The answer is a bit muddled because, unfortunately, international and domestic laws do not have a consistent definition of the precautionary principle or its various formulations. Generally, the weak precautionary principle states that governments should not delay regulation of an activity that poses a risk of substantial and irreversible harm even if scientific uncertainty remains over the degree or certainty of the risk. The strong precautionary principle takes the additional step of reversing the burden of proof – if someone wants to engage in an activity that poses such a risk, they have to affirmatively prove that their activity will not cause substantial and irreversible harm. Normally, of course, the burden of proving that an activity poses an unjustifiable risk would fall on the person or agency who files a lawsuit or administrative action to halt that activity. The strong precautionary principle flips that presumption and forces operators essentially to prove a negative proposition – i.e., their activities will not cause harm.
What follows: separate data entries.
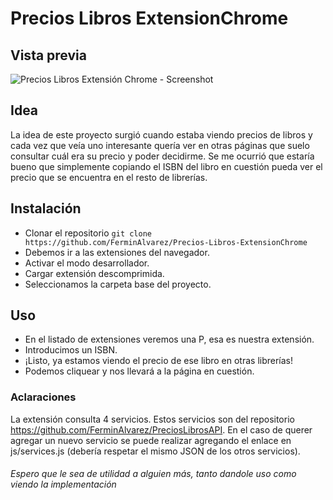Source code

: # Precios Libros ExtensionChrome
## Vista previa
![Precios Libros Extensión Chrome - Screenshot](https://i.imgur.com/hFQHlS5.png)
## Idea
La idea de este proyecto surgió cuando estaba viendo precios de libros y cada vez que veía uno interesante quería ver en otras páginas que suelo consultar cuál era su precio y poder decidirme. Se me ocurrió que estaría bueno que simplemente copiando el ISBN del libro en cuestión pueda ver el precio que se encuentra en el resto de librerías.

## Instalación
- Clonar el repositorio `git clone https://github.com/FerminAlvarez/Precios-Libros-ExtensionChrome`
- Debemos ir a las extensiones del navegador.
- Activar el modo desarrollador.
- Cargar extensión descomprimida.
- Seleccionamos la carpeta base del proyecto.

## Uso
- En el listado de extensiones veremos una P, esa es nuestra extensión.
- Introducimos un ISBN.
- ¡Listo, ya estamos viendo el precio de ese libro en otras librerías!
- Podemos cliquear y nos llevará a la página en cuestión.

### Aclaraciones
La extensión consulta 4 servicios. Estos servicios son del repositorio https://github.com/FerminAlvarez/PreciosLibrosAPI.
En el caso de querer agregar un nuevo servicio se puede realizar agregando el enlace en js/services.js (debería respetar el mismo JSON de los otros servicios).

###### Espero que le sea de utilidad a alguien más, tanto dandole uso como viendo la implementación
Not quite correct. While major stationary source usually trigger Clean Air Act permitting requirements under Title I by emitting criteria pollutants (under either the Prevention of Significant Deterioration program, or the non-attainment New Source Review program), other major sources can still require permits under other Title I requirements. The two major pathways relevant to climate intervention are: (1) the New Source Performance Standards (NSPS) and Existing Source Performance Standards (ESPS) programs, which can require controls on major emission sources of “pollutants” within certain industry categories named by EPA – even if those facilities don’t emit criteria air pollutants subject to NAAQS, and (2) the Prevention of Significant Deterioration program, which can require a major source to obtain a PSD permit in areas which are either in attainment, or for which EPA cannot determine whether they are in attainment. Because CO2 is a pollutant without a national ambient air quality standard and therefore EPA cannot determine whether any area in the U.S. meets NAAQS standards for CO2, EPA had previously argued that major CO2 emission sources must have a PSD permit. This stance, however, is seriously in question in light of the U.S. Supreme Court’s ruling in UARG v. EPA and the Trump Administration’s refusal to defend either the Tailoring Rule or the Clean Power Plan in court.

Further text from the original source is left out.